The codex Sassoon, as it’s known, is being billed by Sotheby’s as the earliest example of a nearly complete codex containing all 24 books of the Hebrew Bible. (It is missing about five leaves, including the first 10 chapters of Genesis.) Set to be auctioned in May, the book carries an estimate of $30 million to $50 million, which could make it the most expensive book or historical document ever sold.

The senior Judaica consultant at Sotheby’s handles the pages of an ancient Hebrew Bible.

“When Sharon came to us, she said, ‘I just saw the oldest complete Hebrew Bible,’ and I kept waiting for her to say ‘in private hands’ or ‘in the last 50 years,’” Richard Austin, Sotheby’s global head of books and manuscripts, said. “But that was it, full stop.”

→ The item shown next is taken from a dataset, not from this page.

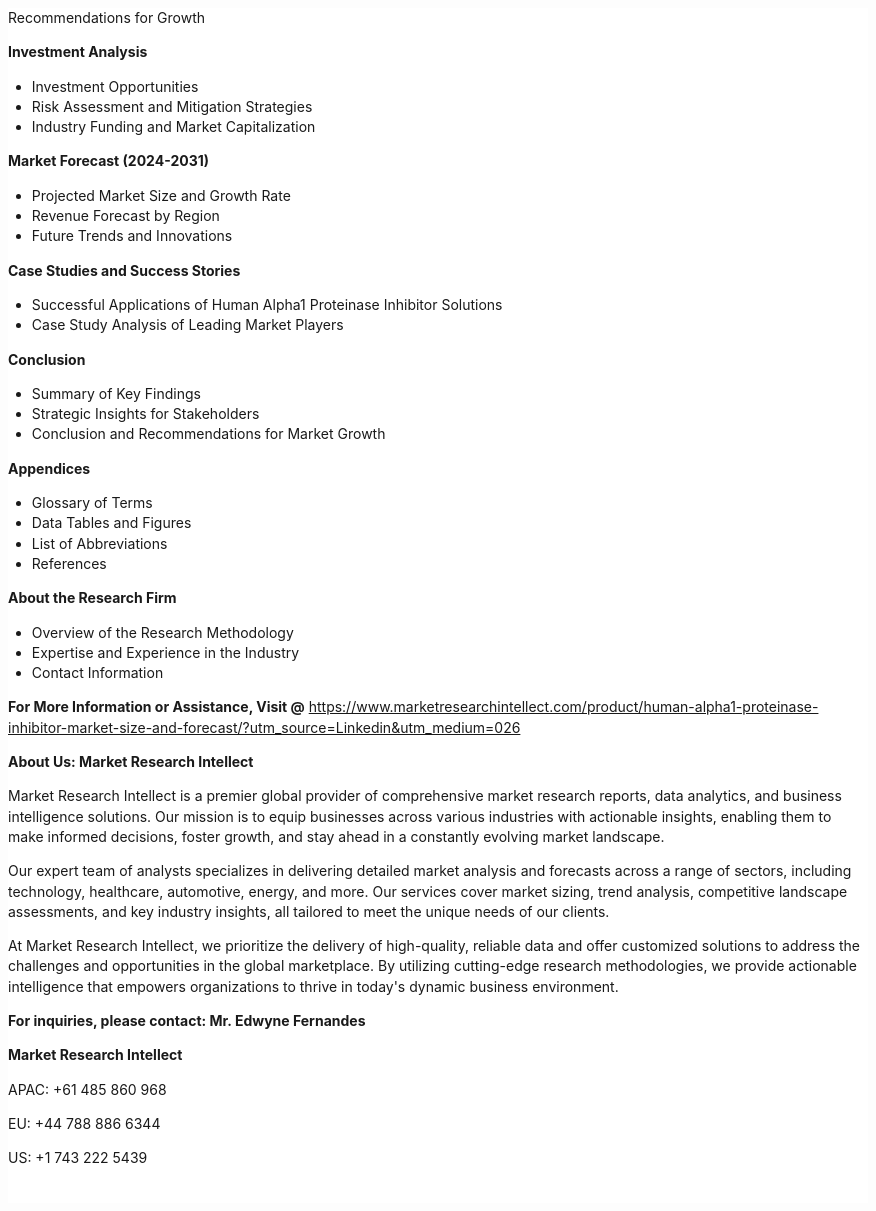 Recommendations for Growth</li></ul><p><strong>Investment Analysis</strong></p><ul><li>Investment Opportunities</li><li>Risk Assessment and Mitigation Strategies</li><li>Industry Funding and Market Capitalization</li></ul><p><strong>Market Forecast (2024-2031)</strong></p><ul><li>Projected Market Size and Growth Rate</li><li>Revenue Forecast by Region</li><li>Future Trends and Innovations</li></ul><p><strong>Case Studies and Success Stories</strong></p><ul><li>Successful Applications of Human Alpha1 Proteinase Inhibitor Solutions</li><li>Case Study Analysis of Leading Market Players</li></ul><p><strong>Conclusion</strong></p><ul><li>Summary of Key Findings</li><li>Strategic Insights for Stakeholders</li><li>Conclusion and Recommendations for Market Growth</li></ul><p><strong>Appendices</strong></p><ul><li>Glossary of Terms</li><li>Data Tables and Figures</li><li>List of Abbreviations</li><li>References</li></ul><p><strong>About the Research Firm</strong></p><ul><li>Overview of the Research Methodology</li><li>Expertise and Experience in the Industry</li><li>Contact Information</li></ul></div><div class="article-main__content" data-test-id="publishing-text-block"><p><span class="font-[700]"><strong>For More Information or Assistance, Visit @</strong>&nbsp;<a href="https://www.marketresearchintellect.com/product/human-alpha1-proteinase-inhibitor-market-size-and-forecast/?utm_source=Linkedin&utm_medium=026">https://www.marketresearchintellect.com/product/human-alpha1-proteinase-inhibitor-market-size-and-forecast/?utm_source=Linkedin&utm_medium=026</a></span></p><p><strong>About Us: Market Research Intellect</strong></p><p>Market Research Intellect is a premier global provider of comprehensive market research reports, data analytics, and business intelligence solutions. Our mission is to equip businesses across various industries with actionable insights, enabling them to make informed decisions, foster growth, and stay ahead in a constantly evolving market landscape.</p><p>Our expert team of analysts specializes in delivering detailed market analysis and forecasts across a range of sectors, including technology, healthcare, automotive, energy, and more. Our services cover market sizing, trend analysis, competitive landscape assessments, and key industry insights, all tailored to meet the unique needs of our clients.</p><p>At Market Research Intellect, we prioritize the delivery of high-quality, reliable data and offer customized solutions to address the challenges and opportunities in the global marketplace. By utilizing cutting-edge research methodologies, we provide actionable intelligence that empowers organizations to thrive in today's dynamic business environment.</p><p><strong>For inquiries, please contact: Mr. Edwyne Fernandes</strong></p><p><strong>Market Research Intellect</strong></p><p>APAC: +61 485 860 968</p><p>EU: +44 788 886 6344</p><p>US: +1 743 222 5439</p></div><div class="article-main__content" data-test-id="publishing-text-block">&nbsp;</div>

The book, which measures about 12 by 14 inches and weighs 26 pounds, is housed in an unprepossessing early 20th-century brown leather binding. Embossed on the spine is the number 1053 — its catalog number in the collection of David Solomon Sassoon, the British collector and scholar who purchased it in 1929, after it resurfaced. (The current owner is the Swiss financier and collector Jacqui Safra.)

The Codex Sassoon tells multiple stories — not just those recounted in its pages, but also the story of the Hebrew Bible itself, and how its text was fixed and then handed down in the form we know today.

The earliest known Hebrew biblical manuscripts are the Dead Sea Scrolls, which date from the third century B.C. to the first century A.D. Then came what scholars describe as nearly 700 years of silence, with only a few fragments of text surviving.

During this period, Mintz said, the Hebrew Bible was preserved and transmitted orally. While Christians began using the codex (the form of the book we know today) as early as the second century, full Hebrew Bible codices do not appear until the ninth century.

This is pretty cool!

Tony

The Sotheby’s consultant points to some of the markings in the margins.